- [EXERCISE REQUIREMENTS]
Please return, exactly and only, the lines beginning at the top of the entries below and ending with the line containing "2. **深度思考 (ULTRATHINK)**"; keep out the pictures.

[[ SOURCE DATA, beginning ]]

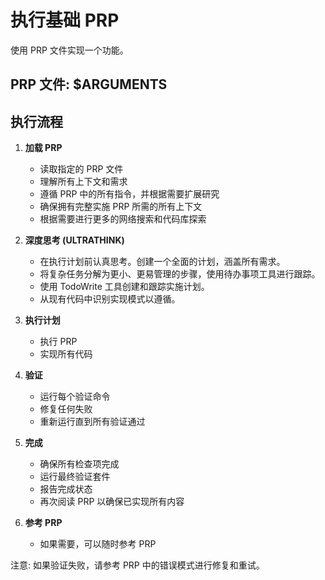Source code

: # 执行基础 PRP

使用 PRP 文件实现一个功能。

## PRP 文件: $ARGUMENTS

## 执行流程

1. **加载 PRP**
   - 读取指定的 PRP 文件
   - 理解所有上下文和需求
   - 遵循 PRP 中的所有指令，并根据需要扩展研究
   - 确保拥有完整实施 PRP 所需的所有上下文
   - 根据需要进行更多的网络搜索和代码库探索

2. **深度思考 (ULTRATHINK)**
   - 在执行计划前认真思考。创建一个全面的计划，涵盖所有需求。
   - 将复杂任务分解为更小、更易管理的步骤，使用待办事项工具进行跟踪。
   - 使用 TodoWrite 工具创建和跟踪实施计划。
   - 从现有代码中识别实现模式以遵循。

3. **执行计划**
   - 执行 PRP
   - 实现所有代码

4. **验证**
   - 运行每个验证命令
   - 修复任何失败
   - 重新运行直到所有验证通过

5. **完成**
   - 确保所有检查项完成
   - 运行最终验证套件
   - 报告完成状态
   - 再次阅读 PRP 以确保已实现所有内容

6. **参考 PRP**
   - 如果需要，可以随时参考 PRP

注意: 如果验证失败，请参考 PRP 中的错误模式进行修复和重试。
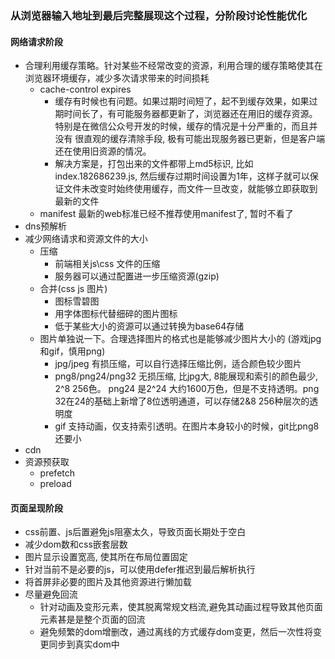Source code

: ### 从浏览器输入地址到最后完整展现这个过程，分阶段讨论性能优化
#### 网络请求阶段
* 合理利用缓存策略。针对某些不经常改变的资源，利用合理的缓存策略使其在浏览器环境缓存，减少多次请求带来的时间损耗
    * cache-control expires
        * 缓存有时候也有问题。如果过期时间短了，起不到缓存效果，如果过期时间长了，有可能服务器都更新了，浏览器还在用旧的缓存资源。特别是在微信公众号开发的时候，缓存的情况是十分严重的，而且并没有
          很直观的缓存清除手段, 极有可能出现服务器已更新，但是客户端还在使用旧资源的情况。
        * 解决方案是，打包出来的文件都带上md5标识, 比如 index.182686239.js, 然后缓存过期时间设置为1年，这样子就可以保证文件未改变时始终使用缓存，而文件一旦改变，就能够立即获取到最新的文件
    * manifest
        最新的web标准已经不推荐使用manifest了, 暂时不看了
* dns预解析
* 减少网络请求和资源文件的大小
    * 压缩
        * 前端相关js\css 文件的压缩
        * 服务器可以通过配置进一步压缩资源(gzip)
    * 合并(css js 图片)
        * 图标雪碧图
        * 用字体图标代替细碎的图片图标
        * 低于某些大小的资源可以通过转换为base64存储
    * 图片单独说一下。合理选择图片的格式也是能够减少图片大小的 (游戏jpg和gif，慎用png)
        * jpg/jpeg 有损压缩，可以自行选择压缩比例，适合颜色较少图片
        * png8/png24/png32 无损压缩, 比jpg大, 8能展现和索引的颜色最少, 2^8 256色。 png24 是2^24 大约1600万色，但是不支持透明。png 32在24的基础上新增了8位透明通道，可以存储2&8 256种层次的透明度
        * gif 支持动画，仅支持索引透明。在图片本身较小的时候，git比png8还要小
* cdn
* 资源预获取
    * prefetch
    * preload
#### 页面呈现阶段
* css前置、js后置避免js阻塞太久，导致页面长期处于空白
* 减少dom数和css嵌套层数
* 图片显示设置宽高, 使其所在布局位置固定
* 针对当前不是必要的js，可以使用defer推迟到最后解析执行
* 将首屏非必要的图片及其他资源进行懒加载
* 尽量避免回流
    * 针对动画及变形元素，使其脱离常规文档流,避免其动画过程导致其他页面元素甚是是整个页面的回流
    * 避免频繁的dom增删改，通过离线的方式缓存dom变更，然后一次性将变更同步到真实dom中

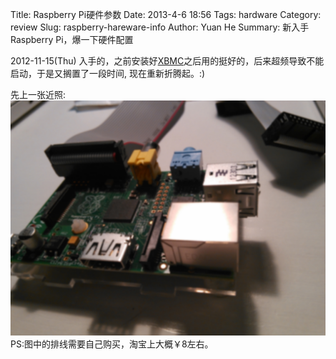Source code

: Title: Raspberry Pi硬件参数
Date: 2013-4-6 18:56
Tags: hardware
Category: review
Slug: raspberry-hareware-info
Author: Yuan He
Summary: 新入手Raspberry Pi，爆一下硬件配置

2012-11-15(Thu) 入手的，之前安装好[XBMC](http://xbmc.org/)之后用的挺好的，后来超频导致不能启动，于是又搁置了一段时间,
现在重新折腾起。:)

先上一张近照:
![Raspberry pi](./static/images/pi.jpg)
PS:图中的排线需要自己购买，淘宝上大概￥8左右。
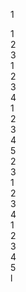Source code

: <!DOCTYPE html>
<html lang="en">
<head>
    <meta charset="UTF-8">
    <meta http-equiv="X-UA-Compatible" content="IE=edge">
    <meta name="viewport" content="width=device-width, initial-scale=1.0">
    <title>Document</title>
    <link rel="stylesheet" href="kk.css">
</head>
<body>
    <div class="container" id="container1">
        <div class="box" id="box1">
            <p>1</p>
            <div class="packet" id="packet1">
                <div class="sbox" id="sbox1">1</div>
                <div class="sbox" id="sbox2">2</div>
                <div class="sbox" id="sbox3">3</div>
            </div>
            <div class="packet" id="packet2">
                <div class="sbox" id="sbox4">1</div>
                <div class="sbox" id="sbox5">2</div>
                <div class="sbox" id="sbox6">3</div>
                <div class="sbox" id="sbox7">4</div>
            </div>
            <div class="packet" id="packet3">
                <div class="sbox" id="sbox8">1</div>
                <div class="sbox" id="sbox9">2</div>
                <div class="sbox" id="sbox10">3</div>
                <div class="sbox" id="sbox11">4</div>
                <div class="sbox" id="sbox12">5</div>
            </div>
        </div>
        <div class="box" id="box2">2</div>
        <div class="box" id="box3">3</div>
    </div>
    <div class="container" id="container2">
        <div class="box" id="box4">1</div>
        <div class="box" id="box5">2</div>
        <div class="box" id="box6">3</div>
        <div class="box" id="box7">4</div>
    </div>
    <div class="container" id="container3">
        <div class="box" id="box8">1</div>
        <div class="box" id="box9">2</div>
        <div class="box" id="box10">3</div>
        <div class="box" id="box11">4</div>
        <div class="box" id="box12">5</div>
    </div>
</body>
</html>l
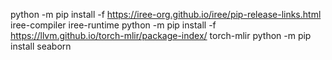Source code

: 
python -m pip install -f https://iree-org.github.io/iree/pip-release-links.html iree-compiler iree-runtime
python -m pip install -f https://llvm.github.io/torch-mlir/package-index/ torch-mlir
python -m pip install seaborn
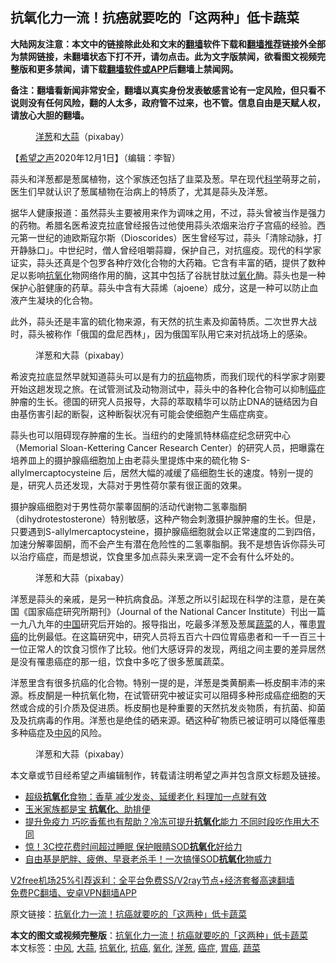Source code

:  <h2>抗氧化力一流！抗癌就要吃的「这两种」低卡蔬菜</h2> <p class="notice"><b>大陆网友注意：本文中的链接除此处和文末的<a href="https://github.com/bannedbook/fanqiang" >翻墙</a>软件下载和<a href="https://github.com/killgcd/justmysocks/blob/master/README.md">翻墙推荐</a>链接外全部为禁网链接，未翻墙状态下打不开，请勿点击。此为文字版禁闻，欲看图文视频完整版和更多禁闻，请下载<a href="https://github.com/bannedbook/fanqiang">翻墙软件或APP</a>后翻墙上禁闻网。</p><p>备注：翻墙看新闻非常安全，翻墙以真实身份发表敏感言论有一定风险，但只看不说则没有任何风险，翻的人太多，政府管不过来，也不管。信息自由是天赋人权，请放心大胆的翻墙。</b></p>  <div class="entry"> <figure><figcaption><a href="https://www.bannedbook.org/bnews/tag/%e6%b4%8b%e8%91%b1/" class="st_tag internal_tag" rel="tag" title="标签 洋葱 下的日志">洋葱</a>和<a href="https://www.bannedbook.org/bnews/tag/%e5%a4%a7%e8%92%9c/" class="st_tag internal_tag" rel="tag" title="标签 大蒜 下的日志">大蒜</a>（pixabay）</figcaption></figure> <p>【<span class='wp_keywordlink_affiliate'><a href="https://www.soundofhope.org" title="希望之声" target="_blank">希望之声</a></span>2020年12月1日】（编辑：李智）</p> <p>蒜头和洋葱都是葱属植物，这个家族还包括了韭菜及葱。早在现代<span class='wp_keywordlink'><a href="https://www.bannedbook.org/forum11/topic309.html" title="禁片：“科学”的棍子" target="_blank">科学</a></span>萌芽之前，医生们早就认识了葱属植物在治病上的特质了，尤其是蒜头及洋葱。</p>  <p>据华人健康报道：虽然蒜头主要被用来作为调味之用，不过，蒜头曾被当作是强力的药物。希腊名医希波克拉底曾经报告过他使用蒜头浓烟来治疗子宫癌的经验。西元第一世纪的迪欧斯寇尔斯（Dioscorides）医生曾经写过，蒜头「清除动脉，打开静脉口」。中世纪时，僧人曾经咀嚼蒜瓣，保护自己，对抗瘟疫。现代的科学家证实，蒜头还真是个包罗各种疗效化合物的大药箱。它含有丰富的硒，提供了数种足以影响<a href="https://www.bannedbook.org/bnews/tag/%E6%8A%97%E6%B0%A7%E5%8C%96/" class="st_tag internal_tag" rel="tag" title="标签 抗氧化 下的日志">抗氧化</a>物网络作用的酶，这其中包括了谷胱甘肽过<a href="https://www.bannedbook.org/bnews/tag/%E6%B0%A7%E5%8C%96/" class="st_tag internal_tag" rel="tag" title="标签 氧化 下的日志">氧化</a>酶。蒜头也是一种保护心脏健康的药草。蒜头中含有大蒜烯（ajoene）成分，这是一种可以防止血液产生凝块的化合物。</p> <p>此外，蒜头还是丰富的硫化物来源，有天然的抗生素及抑菌特质。二次世界大战时，蒜头被称作「俄国的盘尼西林」，因为俄国军队用它来对抗战场上的感染。</p>  <figure><figcaption> 洋葱和大蒜（pixabay）</figcaption></figure> <p>希波克拉底显然早就知道蒜头可以是有力的<a href="https://www.bannedbook.org/bnews/tag/%E6%8A%97%E7%99%8C/" class="st_tag internal_tag" rel="tag" title="标签 抗癌 下的日志">抗癌</a>物质，而我们现代的科学家才刚要开始这趟发现之旅。在试管测试及动物测试中，蒜头中的各种化合物可以抑制<a href="https://www.bannedbook.org/bnews/tag/%e7%99%8c%e7%97%87/" class="st_tag internal_tag" rel="tag" title="标签 癌症 下的日志">癌症</a>肿瘤的生长。德国的研究人员报导，大蒜的萃取精华可以防止DNA的链结因为自由基伤害引起的断裂，这种断裂状况有可能会使细胞产生癌症病变。</p> <p>蒜头也可以阻碍现存肿瘤的生长。当纽约的史隆凯特林癌症纪念研究中心（Memorial Sloan-Kettering Cancer Research Center）的研究人员，把曝露在培养皿上的摄护腺癌细胞加上由老蒜头里提炼中来的硫化物 S-allylmercaptocysteine 后，居然大幅的减缓了癌细胞生长的速度。特别一提的是，研究人员还发现，大蒜对于男性荷尔蒙有很正面的效果。</p>  <p>摄护腺癌细胞对于男性荷尔蒙睾固酮的活动代谢物二氢睾脂酮（dihydrotestosterone）特别敏感，这种产物会刺激摄护腺肿瘤的生长。但是，只要遇到S-allylmercaptocysteine，摄护腺癌细胞就会以正常速度的二到四倍，加速分解睾固酮，而不会产生有潜在危险性的二氢睾脂酮。我不是想告诉你蒜头可以治疗癌症，而是想说，饮食里多加点蒜头来烹调一定不会有什么坏处的。</p> <figure><figcaption> 洋葱和大蒜（pixabay）</figcaption></figure> <p>洋葱是蒜头的亲戚，是另一种抗病食品。洋葱之所以引起现在科学的注意，是在美国《国家癌症研究所期刊》（Journal of the National Cancer Institute）刊出一篇一九八九年的<span class='wp_keywordlink_affiliate'><a href="https://www.bannedbook.org/" title="中国" target="_blank">中国</a></span>研究后开始的。报导指出，吃最多洋葱及葱属<a href="https://www.bannedbook.org/bnews/tag/%e8%94%ac%e8%8f%9c/" class="st_tag internal_tag" rel="tag" title="标签 蔬菜 下的日志">蔬菜</a>的人，罹患<a href="https://www.bannedbook.org/bnews/tag/%E8%83%83%E7%99%8C/" class="st_tag internal_tag" rel="tag" title="标签 胃癌 下的日志">胃癌</a>的比例最低。在这篇研究中，研究人员将五百六十四位胃癌患者和一千一百三十一位正常人的饮食习惯作了比较。他们大感讶异的发现，两组之间主要的差异居然是没有罹患癌症的那一组，饮食中多吃了很多葱属蔬菜。</p>  <p>洋葱里含有很多抗癌的化合物。特别一提的是，洋葱是类黄酮素—栎皮酮丰沛的来源。栎皮酮是一种抗氧化物，在试管研究中被证实可以阻碍多种形成癌症细胞的天然或合成的引介质及促进质。栎皮酮也是种重要的天然抗发炎物质，有抗菌、抑菌及及抗病毒的作用。洋葱也是绝佳的硒来源。硒这种矿物质已被证明可以降低罹患多种癌症及<a href="https://www.bannedbook.org/bnews/tag/%E4%B8%AD%E9%A3%8E/" class="st_tag internal_tag" rel="tag" title="标签 中风 下的日志">中风</a>的风险。</p> <figure><figcaption> 洋葱和大蒜（pixabay）</figcaption></figure> <p>本文章或节目经希望之声编辑制作，转载请注明希望之声并包含原文标题及链接。</p> <ul class='op-related-articles' title='相关阅读'> <li><a href='https://www.bannedbook.org/bnews/health/20201105/1426072.html' target='_blank'>超级<b>抗氧化</b>食物：香草 减少发炎、延缓老化 料理加一点就有效</a></li> <li><a href='https://www.bannedbook.org/bnews/health/20201027/1420895.html' target='_blank'>玉米家族都是宝 <b>抗氧化</b>、助排便</a></li> <li><a href='https://www.bannedbook.org/bnews/health/20201027/1420862.html' target='_blank'>提升免疫力 巧吃香蕉也有帮助？冷冻可提升<b>抗氧化</b>能力 不同时段吃作用大不同</a></li> <li><a href='https://www.bannedbook.org/bnews/health/20201017/1415433.html' target='_blank'>惊！3C控花费时间超过睡眠 保护眼睛SOD<b>抗氧化</b>好给力</a></li> <li><a href='https://www.bannedbook.org/bnews/health/20201015/1414268.html' target='_blank'>自由基是肥胖、疲倦、早衰老杀手！一次搞懂SOD<b>抗氧化</b>物威力</a></li> </ul> <p class="texttj"> <a href="https://www.bannedbook.org/forum23/topic22702.html" target="_blank">V2free机场25%引荐返利：全平台免费SS/V2ray节点+经济套餐高速翻墙</a><br/> <a href="https://github.com/bannedbook/fanqiang/wiki/%E7%A6%81%E9%97%BB%E7%BD%91%E5%AE%89%E5%8D%93%E7%BF%BB%E5%A2%99%E6%96%B0%E9%97%BBAPP" target="_blank">免费PC翻墙、安卓VPN翻墙APP</a></p><p>原文链接：<a class="src_link"  href="https://www.soundofhope.org/post/273793" target="_blank">抗氧化力一流！抗癌就要吃的「这两种」低卡蔬菜</a></p><a name='sharetosocial'></a>       <div><b>本文的图文或视频完整版</b>：<a href='https://www.bannedbook.org/bnews/comments/20201201/1440227.html'>抗氧化力一流！抗癌就要吃的「这两种」低卡蔬菜</a></div>  </div><!--END ENTRY--> <div class="postfooter"> <div>本文标签：<a href="https://www.bannedbook.org/bnews/tag/%E4%B8%AD%E9%A3%8E/" rel="tag">中风</a>, <a href="https://www.bannedbook.org/bnews/tag/%e5%a4%a7%e8%92%9c/" rel="tag">大蒜</a>, <a href="https://www.bannedbook.org/bnews/tag/%E6%8A%97%E6%B0%A7%E5%8C%96/" rel="tag">抗氧化</a>, <a href="https://www.bannedbook.org/bnews/tag/%E6%8A%97%E7%99%8C/" rel="tag">抗癌</a>, <a href="https://www.bannedbook.org/bnews/tag/%E6%B0%A7%E5%8C%96/" rel="tag">氧化</a>, <a href="https://www.bannedbook.org/bnews/tag/%e6%b4%8b%e8%91%b1/" rel="tag">洋葱</a>, <a href="https://www.bannedbook.org/bnews/tag/%e7%99%8c%e7%97%87/" rel="tag">癌症</a>, <a href="https://www.bannedbook.org/bnews/tag/%E8%83%83%E7%99%8C/" rel="tag">胃癌</a>, <a href="https://www.bannedbook.org/bnews/tag/%e8%94%ac%e8%8f%9c/" rel="tag">蔬菜</a></div>  </div><!--END POSTFOOTER-->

[[ SOURCE DATA, end ]]

- [RESPONSE TO THIS EXERCISE]
Source code

: # 执行基础 PRP

使用 PRP 文件实现一个功能。

## PRP 文件: $ARGUMENTS

## 执行流程

1. **加载 PRP**
   - 读取指定的 PRP 文件
   - 理解所有上下文和需求
   - 遵循 PRP 中的所有指令，并根据需要扩展研究
   - 确保拥有完整实施 PRP 所需的所有上下文
   - 根据需要进行更多的网络搜索和代码库探索

2. **深度思考 (ULTRATHINK)**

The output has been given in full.